Collection entries

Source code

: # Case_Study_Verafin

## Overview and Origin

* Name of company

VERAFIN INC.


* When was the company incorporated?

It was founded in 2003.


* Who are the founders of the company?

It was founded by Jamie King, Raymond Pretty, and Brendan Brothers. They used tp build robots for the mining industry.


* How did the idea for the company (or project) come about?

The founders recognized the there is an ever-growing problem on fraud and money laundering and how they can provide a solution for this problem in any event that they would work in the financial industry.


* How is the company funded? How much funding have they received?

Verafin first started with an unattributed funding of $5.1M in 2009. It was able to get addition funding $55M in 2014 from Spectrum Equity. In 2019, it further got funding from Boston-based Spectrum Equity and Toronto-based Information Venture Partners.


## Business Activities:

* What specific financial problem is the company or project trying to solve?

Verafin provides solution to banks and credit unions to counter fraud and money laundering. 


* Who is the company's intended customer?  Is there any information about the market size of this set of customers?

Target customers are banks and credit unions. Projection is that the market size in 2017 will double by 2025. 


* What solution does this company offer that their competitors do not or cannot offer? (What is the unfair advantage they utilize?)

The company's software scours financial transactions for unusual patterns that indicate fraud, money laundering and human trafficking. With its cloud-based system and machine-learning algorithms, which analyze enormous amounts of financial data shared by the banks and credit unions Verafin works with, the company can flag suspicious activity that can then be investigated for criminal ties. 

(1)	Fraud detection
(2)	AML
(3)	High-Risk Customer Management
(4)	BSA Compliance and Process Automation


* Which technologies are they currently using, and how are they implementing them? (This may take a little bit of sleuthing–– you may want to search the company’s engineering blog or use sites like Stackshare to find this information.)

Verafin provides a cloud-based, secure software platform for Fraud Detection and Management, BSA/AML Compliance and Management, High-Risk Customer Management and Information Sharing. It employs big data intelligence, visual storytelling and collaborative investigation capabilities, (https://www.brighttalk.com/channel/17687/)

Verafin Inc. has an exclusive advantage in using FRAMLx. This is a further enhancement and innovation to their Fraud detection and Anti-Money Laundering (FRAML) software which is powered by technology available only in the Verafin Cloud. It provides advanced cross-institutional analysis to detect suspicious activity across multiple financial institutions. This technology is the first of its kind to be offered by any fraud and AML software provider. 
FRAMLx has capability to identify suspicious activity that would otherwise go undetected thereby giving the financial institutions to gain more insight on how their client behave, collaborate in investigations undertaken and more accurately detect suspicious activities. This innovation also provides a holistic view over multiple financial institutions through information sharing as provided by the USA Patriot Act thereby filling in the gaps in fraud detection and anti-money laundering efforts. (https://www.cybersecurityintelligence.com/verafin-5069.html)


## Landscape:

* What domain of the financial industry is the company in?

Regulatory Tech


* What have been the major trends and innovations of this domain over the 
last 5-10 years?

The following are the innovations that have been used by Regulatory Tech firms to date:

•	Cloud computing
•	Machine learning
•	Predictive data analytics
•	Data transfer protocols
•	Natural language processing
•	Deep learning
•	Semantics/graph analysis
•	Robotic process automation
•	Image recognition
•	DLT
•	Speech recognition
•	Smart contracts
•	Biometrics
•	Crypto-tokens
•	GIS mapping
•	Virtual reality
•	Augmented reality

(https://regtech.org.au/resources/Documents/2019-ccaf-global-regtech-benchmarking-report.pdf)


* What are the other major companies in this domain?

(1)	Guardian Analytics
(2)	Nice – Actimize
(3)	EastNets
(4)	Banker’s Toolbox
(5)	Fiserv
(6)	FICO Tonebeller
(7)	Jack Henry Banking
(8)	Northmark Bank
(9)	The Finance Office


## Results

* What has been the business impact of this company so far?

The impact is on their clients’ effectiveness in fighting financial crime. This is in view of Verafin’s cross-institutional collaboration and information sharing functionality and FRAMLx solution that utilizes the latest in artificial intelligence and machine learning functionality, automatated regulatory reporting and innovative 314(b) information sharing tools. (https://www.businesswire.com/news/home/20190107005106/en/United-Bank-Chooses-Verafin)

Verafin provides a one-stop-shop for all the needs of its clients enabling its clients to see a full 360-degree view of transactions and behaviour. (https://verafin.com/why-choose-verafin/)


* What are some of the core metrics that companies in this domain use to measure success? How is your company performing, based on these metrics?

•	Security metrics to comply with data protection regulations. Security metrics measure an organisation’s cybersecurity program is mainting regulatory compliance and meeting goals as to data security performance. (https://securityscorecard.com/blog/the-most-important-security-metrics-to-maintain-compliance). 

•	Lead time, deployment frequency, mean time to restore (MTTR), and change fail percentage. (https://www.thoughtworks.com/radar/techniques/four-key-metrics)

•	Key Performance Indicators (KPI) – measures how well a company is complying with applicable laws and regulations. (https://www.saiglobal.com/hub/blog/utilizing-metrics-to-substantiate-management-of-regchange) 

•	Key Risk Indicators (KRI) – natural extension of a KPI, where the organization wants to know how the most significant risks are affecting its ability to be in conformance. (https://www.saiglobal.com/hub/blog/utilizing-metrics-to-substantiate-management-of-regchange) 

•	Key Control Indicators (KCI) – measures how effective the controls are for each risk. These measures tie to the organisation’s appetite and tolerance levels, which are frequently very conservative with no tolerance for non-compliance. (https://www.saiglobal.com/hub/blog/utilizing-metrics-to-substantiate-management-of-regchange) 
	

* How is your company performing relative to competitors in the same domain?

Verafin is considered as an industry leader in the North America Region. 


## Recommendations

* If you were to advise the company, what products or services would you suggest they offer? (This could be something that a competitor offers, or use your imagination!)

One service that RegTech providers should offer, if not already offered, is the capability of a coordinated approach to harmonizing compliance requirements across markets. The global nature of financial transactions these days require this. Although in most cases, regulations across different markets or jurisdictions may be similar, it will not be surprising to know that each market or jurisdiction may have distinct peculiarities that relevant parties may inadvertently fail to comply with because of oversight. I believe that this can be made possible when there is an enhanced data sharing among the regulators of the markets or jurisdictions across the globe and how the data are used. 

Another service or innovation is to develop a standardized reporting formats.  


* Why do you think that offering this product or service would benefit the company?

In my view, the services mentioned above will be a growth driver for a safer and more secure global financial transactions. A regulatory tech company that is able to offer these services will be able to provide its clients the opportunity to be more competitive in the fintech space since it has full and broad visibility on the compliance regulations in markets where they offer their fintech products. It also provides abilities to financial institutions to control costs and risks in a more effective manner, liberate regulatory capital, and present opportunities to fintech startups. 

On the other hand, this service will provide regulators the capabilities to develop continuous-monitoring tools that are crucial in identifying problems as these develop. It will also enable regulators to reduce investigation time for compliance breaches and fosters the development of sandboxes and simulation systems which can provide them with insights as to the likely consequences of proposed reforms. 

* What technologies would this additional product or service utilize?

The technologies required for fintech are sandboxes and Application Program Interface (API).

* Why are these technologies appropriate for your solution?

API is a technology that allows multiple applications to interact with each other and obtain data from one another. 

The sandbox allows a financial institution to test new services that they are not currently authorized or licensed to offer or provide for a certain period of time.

Instructions to follow
An exact copy of all the records above is needed.

Solution
Source code

: # Case_Study_Verafin

## Overview and Origin

* Name of company

VERAFIN INC.


* When was the company incorporated?

It was founded in 2003.


* Who are the founders of the company?

It was founded by Jamie King, Raymond Pretty, and Brendan Brothers. They used tp build robots for the mining industry.


* How did the idea for the company (or project) come about?

The founders recognized the there is an ever-growing problem on fraud and money laundering and how they can provide a solution for this problem in any event that they would work in the financial industry.


* How is the company funded? How much funding have they received?

Verafin first started with an unattributed funding of $5.1M in 2009. It was able to get addition funding $55M in 2014 from Spectrum Equity. In 2019, it further got funding from Boston-based Spectrum Equity and Toronto-based Information Venture Partners.


## Business Activities:

* What specific financial problem is the company or project trying to solve?

Verafin provides solution to banks and credit unions to counter fraud and money laundering. 


* Who is the company's intended customer?  Is there any information about the market size of this set of customers?

Target customers are banks and credit unions. Projection is that the market size in 2017 will double by 2025. 


* What solution does this company offer that their competitors do not or cannot offer? (What is the unfair advantage they utilize?)

The company's software scours financial transactions for unusual patterns that indicate fraud, money laundering and human trafficking. With its cloud-based system and machine-learning algorithms, which analyze enormous amounts of financial data shared by the banks and credit unions Verafin works with, the company can flag suspicious activity that can then be investigated for criminal ties. 

(1)	Fraud detection
(2)	AML
(3)	High-Risk Customer Management
(4)	BSA Compliance and Process Automation


* Which technologies are they currently using, and how are they implementing them? (This may take a little bit of sleuthing–– you may want to search the company’s engineering blog or use sites like Stackshare to find this information.)

Verafin provides a cloud-based, secure software platform for Fraud Detection and Management, BSA/AML Compliance and Management, High-Risk Customer Management and Information Sharing. It employs big data intelligence, visual storytelling and collaborative investigation capabilities, (https://www.brighttalk.com/channel/17687/)

Verafin Inc. has an exclusive advantage in using FRAMLx. This is a further enhancement and innovation to their Fraud detection and Anti-Money Laundering (FRAML) software which is powered by technology available only in the Verafin Cloud. It provides advanced cross-institutional analysis to detect suspicious activity across multiple financial institutions. This technology is the first of its kind to be offered by any fraud and AML software provider. 
FRAMLx has capability to identify suspicious activity that would otherwise go undetected thereby giving the financial institutions to gain more insight on how their client behave, collaborate in investigations undertaken and more accurately detect suspicious activities. This innovation also provides a holistic view over multiple financial institutions through information sharing as provided by the USA Patriot Act thereby filling in the gaps in fraud detection and anti-money laundering efforts. (https://www.cybersecurityintelligence.com/verafin-5069.html)


## Landscape:

* What domain of the financial industry is the company in?

Regulatory Tech


* What have been the major trends and innovations of this domain over the 
last 5-10 years?

The following are the innovations that have been used by Regulatory Tech firms to date:

•	Cloud computing
•	Machine learning
•	Predictive data analytics
•	Data transfer protocols
•	Natural language processing
•	Deep learning
•	Semantics/graph analysis
•	Robotic process automation
•	Image recognition
•	DLT
•	Speech recognition
•	Smart contracts
•	Biometrics
•	Crypto-tokens
•	GIS mapping
•	Virtual reality
•	Augmented reality

(https://regtech.org.au/resources/Documents/2019-ccaf-global-regtech-benchmarking-report.pdf)


* What are the other major companies in this domain?

(1)	Guardian Analytics
(2)	Nice – Actimize
(3)	EastNets
(4)	Banker’s Toolbox
(5)	Fiserv
(6)	FICO Tonebeller
(7)	Jack Henry Banking
(8)	Northmark Bank
(9)	The Finance Office


## Results

* What has been the business impact of this company so far?

The impact is on their clients’ effectiveness in fighting financial crime. This is in view of Verafin’s cross-institutional collaboration and information sharing functionality and FRAMLx solution that utilizes the latest in artificial intelligence and machine learning functionality, automatated regulatory reporting and innovative 314(b) information sharing tools. (https://www.businesswire.com/news/home/20190107005106/en/United-Bank-Chooses-Verafin)

Verafin provides a one-stop-shop for all the needs of its clients enabling its clients to see a full 360-degree view of transactions and behaviour. (https://verafin.com/why-choose-verafin/)


* What are some of the core metrics that companies in this domain use to measure success? How is your company performing, based on these metrics?

•	Security metrics to comply with data protection regulations. Security metrics measure an organisation’s cybersecurity program is mainting regulatory compliance and meeting goals as to data security performance. (https://securityscorecard.com/blog/the-most-important-security-metrics-to-maintain-compliance). 

•	Lead time, deployment frequency, mean time to restore (MTTR), and change fail percentage. (https://www.thoughtworks.com/radar/techniques/four-key-metrics)

•	Key Performance Indicators (KPI) – measures how well a company is complying with applicable laws and regulations. (https://www.saiglobal.com/hub/blog/utilizing-metrics-to-substantiate-management-of-regchange) 

•	Key Risk Indicators (KRI) – natural extension of a KPI, where the organization wants to know how the most significant risks are affecting its ability to be in conformance. (https://www.saiglobal.com/hub/blog/utilizing-metrics-to-substantiate-management-of-regchange) 

•	Key Control Indicators (KCI) – measures how effective the controls are for each risk. These measures tie to the organisation’s appetite and tolerance levels, which are frequently very conservative with no tolerance for non-compliance. (https://www.saiglobal.com/hub/blog/utilizing-metrics-to-substantiate-management-of-regchange) 
	

* How is your company performing relative to competitors in the same domain?

Verafin is considered as an industry leader in the North America Region. 


## Recommendations

* If you were to advise the company, what products or services would you suggest they offer? (This could be something that a competitor offers, or use your imagination!)

One service that RegTech providers should offer, if not already offered, is the capability of a coordinated approach to harmonizing compliance requirements across markets. The global nature of financial transactions these days require this. Although in most cases, regulations across different markets or jurisdictions may be similar, it will not be surprising to know that each market or jurisdiction may have distinct peculiarities that relevant parties may inadvertently fail to comply with because of oversight. I believe that this can be made possible when there is an enhanced data sharing among the regulators of the markets or jurisdictions across the globe and how the data are used. 

Another service or innovation is to develop a standardized reporting formats.  


* Why do you think that offering this product or service would benefit the company?

In my view, the services mentioned above will be a growth driver for a safer and more secure global financial transactions. A regulatory tech company that is able to offer these services will be able to provide its clients the opportunity to be more competitive in the fintech space since it has full and broad visibility on the compliance regulations in markets where they offer their fintech products. It also provides abilities to financial institutions to control costs and risks in a more effective manner, liberate regulatory capital, and present opportunities to fintech startups. 

On the other hand, this service will provide regulators the capabilities to develop continuous-monitoring tools that are crucial in identifying problems as these develop. It will also enable regulators to reduce investigation time for compliance breaches and fosters the development of sandboxes and simulation systems which can provide them with insights as to the likely consequences of proposed reforms. 

* What technologies would this additional product or service utilize?

The technologies required for fintech are sandboxes and Application Program Interface (API).

* Why are these technologies appropriate for your solution?

API is a technology that allows multiple applications to interact with each other and obtain data from one another. 

The sandbox allows a financial institution to test new services that they are not currently authorized or licensed to offer or provide for a certain period of time.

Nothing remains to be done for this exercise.